Aim of the task: Using the records that follow, work out the number of lines with the word "Subsystem" in them; reply with that number only.

Saved entries

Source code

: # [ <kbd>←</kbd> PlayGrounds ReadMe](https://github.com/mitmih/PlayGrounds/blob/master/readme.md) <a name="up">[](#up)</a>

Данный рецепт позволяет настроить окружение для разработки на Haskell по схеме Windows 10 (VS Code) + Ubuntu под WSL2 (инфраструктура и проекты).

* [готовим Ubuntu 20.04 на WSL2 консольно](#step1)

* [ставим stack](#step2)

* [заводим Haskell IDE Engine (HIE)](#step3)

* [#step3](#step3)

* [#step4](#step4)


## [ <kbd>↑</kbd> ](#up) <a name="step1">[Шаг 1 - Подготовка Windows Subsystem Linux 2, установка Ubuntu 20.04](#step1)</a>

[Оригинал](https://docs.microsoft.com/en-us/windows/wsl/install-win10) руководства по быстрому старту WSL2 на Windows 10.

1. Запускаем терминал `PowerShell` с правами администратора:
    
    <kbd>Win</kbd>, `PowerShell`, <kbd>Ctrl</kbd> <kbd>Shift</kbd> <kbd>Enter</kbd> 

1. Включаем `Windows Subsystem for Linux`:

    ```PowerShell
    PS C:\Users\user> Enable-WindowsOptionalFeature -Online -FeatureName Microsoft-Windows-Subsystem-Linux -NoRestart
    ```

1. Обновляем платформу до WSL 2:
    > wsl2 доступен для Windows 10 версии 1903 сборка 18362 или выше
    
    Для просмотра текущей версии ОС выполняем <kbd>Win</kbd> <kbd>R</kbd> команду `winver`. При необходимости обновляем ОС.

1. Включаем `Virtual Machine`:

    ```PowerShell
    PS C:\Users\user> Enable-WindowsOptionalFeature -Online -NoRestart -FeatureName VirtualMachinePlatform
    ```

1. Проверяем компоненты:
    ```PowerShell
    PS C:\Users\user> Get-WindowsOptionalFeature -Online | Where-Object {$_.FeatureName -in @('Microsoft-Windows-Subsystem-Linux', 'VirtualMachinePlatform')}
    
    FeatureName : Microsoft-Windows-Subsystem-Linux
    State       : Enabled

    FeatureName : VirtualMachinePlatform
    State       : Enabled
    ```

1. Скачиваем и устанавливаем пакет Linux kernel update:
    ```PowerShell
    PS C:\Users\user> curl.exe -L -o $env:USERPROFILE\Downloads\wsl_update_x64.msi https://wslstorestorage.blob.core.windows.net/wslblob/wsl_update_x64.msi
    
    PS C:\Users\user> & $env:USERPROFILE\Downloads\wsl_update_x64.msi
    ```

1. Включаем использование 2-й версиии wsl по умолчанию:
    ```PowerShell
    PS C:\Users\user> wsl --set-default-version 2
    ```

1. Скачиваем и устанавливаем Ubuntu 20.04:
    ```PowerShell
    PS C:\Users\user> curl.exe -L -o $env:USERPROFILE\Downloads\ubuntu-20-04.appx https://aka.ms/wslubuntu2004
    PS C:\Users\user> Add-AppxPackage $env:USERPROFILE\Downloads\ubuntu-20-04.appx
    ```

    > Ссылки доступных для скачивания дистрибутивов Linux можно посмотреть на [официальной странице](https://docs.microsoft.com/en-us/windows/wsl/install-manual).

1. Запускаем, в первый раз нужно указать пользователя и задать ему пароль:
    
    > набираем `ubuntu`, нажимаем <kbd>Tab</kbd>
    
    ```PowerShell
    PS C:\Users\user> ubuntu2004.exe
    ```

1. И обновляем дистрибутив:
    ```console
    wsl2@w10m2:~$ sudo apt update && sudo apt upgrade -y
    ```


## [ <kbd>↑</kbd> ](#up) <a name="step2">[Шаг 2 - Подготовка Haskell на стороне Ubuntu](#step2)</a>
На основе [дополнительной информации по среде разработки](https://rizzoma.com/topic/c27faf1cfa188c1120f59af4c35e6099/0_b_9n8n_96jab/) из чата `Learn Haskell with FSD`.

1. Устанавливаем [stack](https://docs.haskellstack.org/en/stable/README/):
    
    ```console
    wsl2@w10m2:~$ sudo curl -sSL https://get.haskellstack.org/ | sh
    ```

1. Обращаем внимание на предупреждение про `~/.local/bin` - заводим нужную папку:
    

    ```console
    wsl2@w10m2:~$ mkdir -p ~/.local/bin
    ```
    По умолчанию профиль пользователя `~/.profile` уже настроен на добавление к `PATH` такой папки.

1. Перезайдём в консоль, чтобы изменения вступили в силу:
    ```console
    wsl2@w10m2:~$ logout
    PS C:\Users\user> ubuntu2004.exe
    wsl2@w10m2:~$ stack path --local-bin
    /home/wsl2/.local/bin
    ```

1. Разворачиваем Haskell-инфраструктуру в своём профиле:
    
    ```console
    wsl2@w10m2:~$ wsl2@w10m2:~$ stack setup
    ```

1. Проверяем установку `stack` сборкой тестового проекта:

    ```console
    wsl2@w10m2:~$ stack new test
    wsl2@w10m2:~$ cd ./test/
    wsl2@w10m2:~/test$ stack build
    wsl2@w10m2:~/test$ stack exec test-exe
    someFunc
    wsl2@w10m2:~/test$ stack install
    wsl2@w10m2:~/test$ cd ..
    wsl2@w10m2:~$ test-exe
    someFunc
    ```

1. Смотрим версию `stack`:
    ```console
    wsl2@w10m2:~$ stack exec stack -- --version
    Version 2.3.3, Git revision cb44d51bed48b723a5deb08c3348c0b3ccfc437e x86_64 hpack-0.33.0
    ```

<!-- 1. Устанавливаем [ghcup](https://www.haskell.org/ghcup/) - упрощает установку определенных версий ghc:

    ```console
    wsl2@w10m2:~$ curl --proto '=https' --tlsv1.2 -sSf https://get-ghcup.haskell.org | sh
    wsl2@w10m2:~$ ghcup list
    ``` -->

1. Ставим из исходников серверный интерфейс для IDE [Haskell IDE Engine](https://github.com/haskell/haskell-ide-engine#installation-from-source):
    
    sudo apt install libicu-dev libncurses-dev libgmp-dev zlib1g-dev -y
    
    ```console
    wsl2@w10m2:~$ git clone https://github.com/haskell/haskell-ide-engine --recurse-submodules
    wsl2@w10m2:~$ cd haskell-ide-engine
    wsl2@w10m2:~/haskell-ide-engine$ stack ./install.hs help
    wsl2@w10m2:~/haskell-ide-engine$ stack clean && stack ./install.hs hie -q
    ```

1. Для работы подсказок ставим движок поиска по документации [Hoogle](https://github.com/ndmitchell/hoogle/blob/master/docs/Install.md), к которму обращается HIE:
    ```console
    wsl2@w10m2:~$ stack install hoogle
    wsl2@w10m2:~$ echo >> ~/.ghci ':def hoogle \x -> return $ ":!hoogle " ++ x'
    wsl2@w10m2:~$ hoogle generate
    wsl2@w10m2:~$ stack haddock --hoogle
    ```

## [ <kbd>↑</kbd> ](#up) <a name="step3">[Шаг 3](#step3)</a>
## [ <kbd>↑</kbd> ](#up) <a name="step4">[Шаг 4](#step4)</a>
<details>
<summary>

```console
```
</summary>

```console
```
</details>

Expected answer: 5